*** Provided information ***

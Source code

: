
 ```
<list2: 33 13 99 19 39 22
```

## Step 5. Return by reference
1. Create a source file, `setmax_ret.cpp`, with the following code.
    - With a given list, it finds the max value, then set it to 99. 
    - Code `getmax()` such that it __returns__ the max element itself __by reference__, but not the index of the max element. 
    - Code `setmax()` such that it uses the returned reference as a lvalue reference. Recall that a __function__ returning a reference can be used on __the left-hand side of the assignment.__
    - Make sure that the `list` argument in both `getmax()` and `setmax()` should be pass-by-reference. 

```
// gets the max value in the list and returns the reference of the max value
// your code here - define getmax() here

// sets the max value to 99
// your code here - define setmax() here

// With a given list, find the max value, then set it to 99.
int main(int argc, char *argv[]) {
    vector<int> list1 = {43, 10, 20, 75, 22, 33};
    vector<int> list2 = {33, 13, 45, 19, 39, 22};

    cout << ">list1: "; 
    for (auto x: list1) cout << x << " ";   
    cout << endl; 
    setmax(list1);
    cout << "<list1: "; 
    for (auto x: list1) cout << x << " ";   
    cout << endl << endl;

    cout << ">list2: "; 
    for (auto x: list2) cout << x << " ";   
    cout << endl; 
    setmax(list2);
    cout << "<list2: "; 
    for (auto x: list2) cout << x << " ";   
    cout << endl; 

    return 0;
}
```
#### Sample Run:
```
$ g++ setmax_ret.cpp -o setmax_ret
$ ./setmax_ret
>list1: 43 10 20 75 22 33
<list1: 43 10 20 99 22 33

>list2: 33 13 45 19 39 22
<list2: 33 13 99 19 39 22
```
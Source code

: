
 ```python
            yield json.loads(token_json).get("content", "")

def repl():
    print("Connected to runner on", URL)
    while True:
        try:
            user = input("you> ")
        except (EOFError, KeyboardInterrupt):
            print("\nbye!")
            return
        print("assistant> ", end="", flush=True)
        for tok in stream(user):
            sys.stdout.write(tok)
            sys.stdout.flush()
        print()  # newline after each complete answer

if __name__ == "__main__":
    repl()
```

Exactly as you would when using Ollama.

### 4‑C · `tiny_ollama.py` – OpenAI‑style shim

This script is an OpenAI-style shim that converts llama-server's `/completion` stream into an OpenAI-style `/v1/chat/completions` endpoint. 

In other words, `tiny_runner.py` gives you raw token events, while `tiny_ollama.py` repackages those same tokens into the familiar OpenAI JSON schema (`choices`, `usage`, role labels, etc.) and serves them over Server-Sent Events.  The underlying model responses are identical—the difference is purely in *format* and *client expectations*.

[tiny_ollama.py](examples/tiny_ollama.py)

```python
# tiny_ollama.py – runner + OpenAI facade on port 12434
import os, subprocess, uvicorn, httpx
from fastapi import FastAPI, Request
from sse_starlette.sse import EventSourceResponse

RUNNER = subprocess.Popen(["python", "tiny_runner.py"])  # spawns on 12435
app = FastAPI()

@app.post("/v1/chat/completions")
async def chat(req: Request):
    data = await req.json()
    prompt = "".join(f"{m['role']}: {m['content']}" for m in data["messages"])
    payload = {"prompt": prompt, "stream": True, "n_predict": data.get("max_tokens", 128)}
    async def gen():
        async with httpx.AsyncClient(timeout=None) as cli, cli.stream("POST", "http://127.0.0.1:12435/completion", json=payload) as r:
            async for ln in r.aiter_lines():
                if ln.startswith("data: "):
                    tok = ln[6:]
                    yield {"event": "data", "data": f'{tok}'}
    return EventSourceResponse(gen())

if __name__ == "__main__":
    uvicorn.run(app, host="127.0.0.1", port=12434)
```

***

Print every record exactly as written.

Source code

:
 ```
<list2: 33 13 99 19 39 22
```

## Step 5. Return by reference
1. Create a source file, `setmax_ret.cpp`, with the following code.
    - With a given list, it finds the max value, then set it to 99. 
    - Code `getmax()` such that it __returns__ the max element itself __by reference__, but not the index of the max element. 
    - Code `setmax()` such that it uses the returned reference as a lvalue reference. Recall that a __function__ returning a reference can be used on __the left-hand side of the assignment.__
    - Make sure that the `list` argument in both `getmax()` and `setmax()` should be pass-by-reference. 

```
// gets the max value in the list and returns the reference of the max value
// your code here - define getmax() here

// sets the max value to 99
// your code here - define setmax() here

// With a given list, find the max value, then set it to 99.
int main(int argc, char *argv[]) {
    vector<int> list1 = {43, 10, 20, 75, 22, 33};
    vector<int> list2 = {33, 13, 45, 19, 39, 22};

    cout << ">list1: "; 
    for (auto x: list1) cout << x << " ";   
    cout << endl; 
    setmax(list1);
    cout << "<list1: "; 
    for (auto x: list1) cout << x << " ";   
    cout << endl << endl;

    cout << ">list2: "; 
    for (auto x: list2) cout << x << " ";   
    cout << endl; 
    setmax(list2);
    cout << "<list2: "; 
    for (auto x: list2) cout << x << " ";   
    cout << endl; 

    return 0;
}
```
#### Sample Run:
```
$ g++ setmax_ret.cpp -o setmax_ret
$ ./setmax_ret
>list1: 43 10 20 75 22 33
<list1: 43 10 20 99 22 33

>list2: 33 13 45 19 39 22
<list2: 33 13 99 19 39 22
```
Source code

:
 ```python
            yield json.loads(token_json).get("content", "")

def repl():
    print("Connected to runner on", URL)
    while True:
        try:
            user = input("you> ")
        except (EOFError, KeyboardInterrupt):
            print("\nbye!")
            return
        print("assistant> ", end="", flush=True)
        for tok in stream(user):
            sys.stdout.write(tok)
            sys.stdout.flush()
        print()  # newline after each complete answer

if __name__ == "__main__":
    repl()
```

Exactly as you would when using Ollama.

### 4‑C · `tiny_ollama.py` – OpenAI‑style shim

This script is an OpenAI-style shim that converts llama-server's `/completion` stream into an OpenAI-style `/v1/chat/completions` endpoint. 

In other words, `tiny_runner.py` gives you raw token events, while `tiny_ollama.py` repackages those same tokens into the familiar OpenAI JSON schema (`choices`, `usage`, role labels, etc.) and serves them over Server-Sent Events.  The underlying model responses are identical—the difference is purely in *format* and *client expectations*.

[tiny_ollama.py](examples/tiny_ollama.py)

```python
# tiny_ollama.py – runner + OpenAI facade on port 12434
import os, subprocess, uvicorn, httpx
from fastapi import FastAPI, Request
from sse_starlette.sse import EventSourceResponse

RUNNER = subprocess.Popen(["python", "tiny_runner.py"])  # spawns on 12435
app = FastAPI()

@app.post("/v1/chat/completions")
async def chat(req: Request):
    data = await req.json()
    prompt = "".join(f"{m['role']}: {m['content']}" for m in data["messages"])
    payload = {"prompt": prompt, "stream": True, "n_predict": data.get("max_tokens", 128)}
    async def gen():
        async with httpx.AsyncClient(timeout=None) as cli, cli.stream("POST", "http://127.0.0.1:12435/completion", json=payload) as r:
            async for ln in r.aiter_lines():
                if ln.startswith("data: "):
                    tok = ln[6:]
                    yield {"event": "data", "data": f'{tok}'}
    return EventSourceResponse(gen())

if __name__ == "__main__":
    uvicorn.run(app, host="127.0.0.1", port=12434)
```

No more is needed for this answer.